Kakakku mengamati lingkungan secara seksama, kemudian menanamkan nya baik-baik dalam ingatan. Dia merapikan rambutku dengan jemarinya. Ia sering mengizinkan aku memakai anting kurangnya yang aku sukai. Dia suka lari-lari mengejarku dengan aroma wangi yang menempel di tubuh. Kadang-kadang dia membelai tanganku atau sesekali mengusap rambutku sambil memanggil, "Humaira.... "
Humaira......
Panggilan ini sering diberikan kepada anak-anak perempuan berkulit putih dengan pipi semua merah. Sumber kata "Humaira" mengalir dari "ahmer" sampai ke "hamra".
putih, merah muda, merah, kemerah-merahan.
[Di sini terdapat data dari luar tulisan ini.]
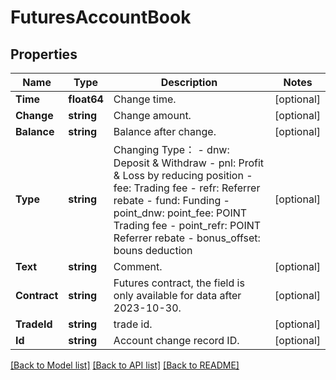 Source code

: # FuturesAccountBook

## Properties

Name | Type | Description | Notes
------------ | ------------- | ------------- | -------------
**Time** | **float64** | Change time. | [optional] 
**Change** | **string** | Change amount. | [optional] 
**Balance** | **string** | Balance after change. | [optional] 
**Type** | **string** | Changing Type：  - dnw: Deposit &amp; Withdraw - pnl: Profit &amp; Loss by reducing position - fee: Trading fee - refr: Referrer rebate - fund: Funding - point_dnw: point_fee: POINT Trading fee - point_refr: POINT Referrer rebate - bonus_offset: bouns deduction | [optional] 
**Text** | **string** | Comment. | [optional] 
**Contract** | **string** | Futures contract, the field is only available for data after 2023-10-30. | [optional] 
**TradeId** | **string** | trade id. | [optional] 
**Id** | **string** | Account change record ID. | [optional] 

[[Back to Model list]](../README.md#documentation-for-models) [[Back to API list]](../README.md#documentation-for-api-endpoints) [[Back to README]](../README.md)


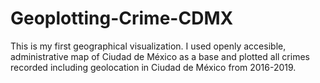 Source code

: # Geoplotting-Crime-CDMX
This is my first geographical visualization. I used openly accesible, administrative map of Ciudad de México as a base and plotted all crimes recorded including geolocation in Ciudad de México from 2016-2019.
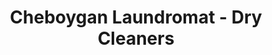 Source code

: ---
title: "Cheboygan Laundromat - Dry Cleaners"
url: /cheboygan/cheboygan-laundromat-dry-cleaners/
shop: laundry
--- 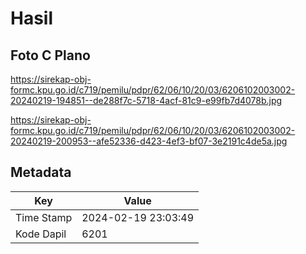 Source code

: # Hasil

## Foto C Plano

https://sirekap-obj-formc.kpu.go.id/c719/pemilu/pdpr/62/06/10/20/03/6206102003002-20240219-194851--de288f7c-5718-4acf-81c9-e99fb7d4078b.jpg

https://sirekap-obj-formc.kpu.go.id/c719/pemilu/pdpr/62/06/10/20/03/6206102003002-20240219-200953--afe52336-d423-4ef3-bf07-3e2191c4de5a.jpg


## Metadata

| Key        | Value               |
| ---------- | ------------------- |
| Time Stamp | 2024-02-19 23:03:49 |
| Kode Dapil | 6201                |




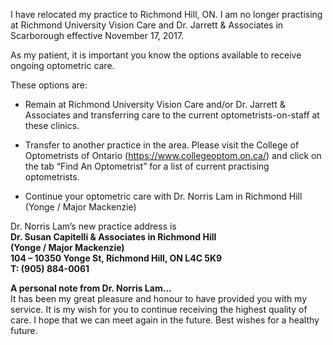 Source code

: I have relocated my practice to Richmond Hill, ON. I am no longer practising at Richmond University Vision Care and Dr. Jarrett & Associates in Scarborough effective November 17, 2017.  
 
As my patient, it is important you know the options available to receive ongoing optometric care.
 
These options are:

* Remain at Richmond University Vision Care and/or Dr. Jarrett & Associates and transferring care to the current optometrists-on-staff at these clinics.

* Transfer to another practice in the area. Please visit the College of Optometrists of Ontario (<https://www.collegeoptom.on.ca/>) and click on the tab “Find An Optometrist” for a list of current practising optometrists.

* Continue your optometric care with Dr. Norris Lam in Richmond Hill (Yonge / Major Mackenzie)

Dr. Norris Lam’s new practice address is  
**Dr. Susan Capitelli & Associates in Richmond Hill  
(Yonge / Major Mackenzie)  
104 – 10350 Yonge St, Richmond Hill, ON L4C 5K9  
T: (905) 884-0061**
 
**A personal note from Dr. Norris Lam…**  
It has been my great pleasure and honour to have provided you with my service. It is my wish for you to continue receiving the highest quality of care. I hope that we can meet again in the future. Best wishes for a healthy future.
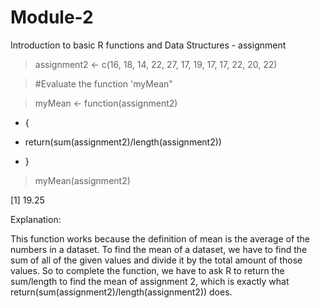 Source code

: # Module-2
Introduction to basic R functions and Data Structures - assignment
> assignment2 <- c(16, 18, 14, 22, 27, 17, 19, 17, 17, 22, 20, 22)

> #Evaluate the function 'myMean"

> myMean <- function(assignment2)

+ {

+   return(sum(assignment2)/length(assignment2))

+ }

> myMean(assignment2)

[1] 19.25

Explanation: 

This function works because the definition of mean is the average of the numbers in a dataset. To find the mean of a dataset, we have to find the sum of all of the given values and divide it by the total amount of those values. So to complete the function, we have to ask R to return the sum/length to find the mean of assignment 2, which is exactly what return(sum(assignment2)/length(assignment2)) does.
Itu semua adalah warna-warna masa kecilku.
" Humaira ku, si kecil warna Merahku, " ucap kakakku sambil menarikku ke dalam pelukannya.
Sepuluh tahun jarak umurku dengan kakakku.
Meskipun telapak tangannya sama-sama beraroma wangi seperti yang dia belaikan kepadaku, aku tak bisa mengubah dunia dengan aroma wanginya.
"Bagaimana ini bisa menjadi seperti ini waktu dewasa. Aroma-aroma wangi ini pun tumbuh bersama kita. Dari dulu aroma wangi ini dibawa para gadis, dan kemudian akan dibawa para wanita, " jawabnya sambil memelukku erat-erat.
Hari kelahiranku merupakan masa-masa yang dekat dengan kemunculan Risalah. Setelah keluargaku memilih Islam, aku ingat kaum Mukminin membaca ayat-ayat dari Surah al-Qamar ketika aku sedang bermain dengan tema-tema ku.
Asma adalah kakak perempuanku, temanku, dan sekaligus sahabat rahasiaku. Kami juga bersama-sama jalan ke pasar kain yang kebanyakan dijalankan oleh orang-orang dari keluarga Tamim, toko-toko perhiasan, sampai ke jalan-jalan besar. Bahkan, jika bisa dan sedang tak ada keramaian, kami biasanya masuk ke Kakbah. Di tempat Haram inilah kaum Muslimin dilecehkan.
Kakbah merupakan tempat ibadah kuno yang dianggap sebagai pusat "agama leluhur" oleh para tokoh pemuka di Mekkah. Tempat ini sering dikunjungi pedagang-pedagang Yahudi dari Madinah dan para tokoh Katolik dari Damaskus.
Di tempat ini pula para pengembara dari Yaman suka menceritakan sebuah kisah perjalanan panjang diiringi nyanyian. Mereka kerap mengenakan pakaian yang terlihat aneh. Dengan imbalan uang sekadarnya para wanita tua Yaman akan menceritakan dongeng selama berjam-jam. Aku suka dengan cerita-cerita kehidupan manusia yang menggetarkan hati. Mereka berangkat dengan kapal-kapal yang mereka tumpangi dari Afrika ke Mekkah.
Saat berkeliling pasar, kakakku selalu memegang erat tanganku dan tak pernah melepaskan nya. Ayah selalu menasehati dan memperingatkan mengenai hal ini. Ayah memang sangat perhatian dan melindungi anak-anaknya, terutama keselamatan anak-anak perempuannya. Harga diri dan keamanan selalu menjadi hal utama. Beliau takut kehilangan diriku. Karena itu khususnya di hari-hari pasar yang ramai, aku dilarang pergi sendirian dari rumah. Kakakku yang saat itu berumur kurang-lebih enam belas tahun pun hanya bisa berjalan di sekitar daerah yang berada di bawah kontrol suku Tamim. Kami, para wanita dari keluarga Tamim, diperingatkan menjauh dari pasar-pasar yang sibuk dengan perdagangan minuman keras dan budak.
Itulah hari saat aku melihat mereka.